Domain adaptation (DA) is transfer learning which aims to leverage labeled data in a related source domain to achieve informed knowledge transfer and help the classification of unlabeled data in a target domain. Adaptation
Machine learning vs Transfer learning
Notation Table
Symbol | Notation | Defintion |
---|---|---|
$\mathcal{D}$ | Domain | $$\mathcal{D}=\{\mathcal{X}, \mathcal{P}(x)\}$$ |
$\mathcal{X}$ | Feature space | $$\mathcal{X}=\{x_1, x2, ..., x_N\}$$ |
$\mathcal{P}$ | Marginal Probability | Probability of any single event occurring unconditioned on any other events.
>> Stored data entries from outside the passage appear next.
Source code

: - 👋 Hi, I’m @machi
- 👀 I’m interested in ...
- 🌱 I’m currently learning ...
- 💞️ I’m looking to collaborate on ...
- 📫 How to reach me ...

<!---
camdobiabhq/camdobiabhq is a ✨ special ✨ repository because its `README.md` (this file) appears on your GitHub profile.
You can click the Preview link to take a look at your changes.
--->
Whenever someone asks you whether the weather is going to be rainy or sunny today, you are computing a marginal probability. |
$T$ | Task | $$T=\{\mathcal{Y}, f(x)\}$$ |
$\mathcal{Y}$ | Label | Label Set |
$f(x)$ | Conditional probability function for input x | $$f(x)=\mathcal{Q}(y|x)$$ |
$\mathcal{S}$ | Source | $$S=\{x_i,y_i\}$$ |
Problem Statement
Given with $\mathcal{D}_\mathcal{S}$, where S has label information, how to infer another domain $\mathcal{D}_\mathcal{T}$'s label set, i.e. $\mathcal{Y_T}$? Suppose that :
P1: Find a new latent feature space, where the distance of $\mathcal{P}(\mathcal{X_S})$ and $ \mathcal{P}(\mathcal{X_T})$ is minimized;
P2: Infer $\mathcal{Q}(\mathcal{Y_T|X_T})$ by prior information in $\mathcal{Q}(\mathcal{Y_S|X_S})$ in sprit of semi-supervised paradigm.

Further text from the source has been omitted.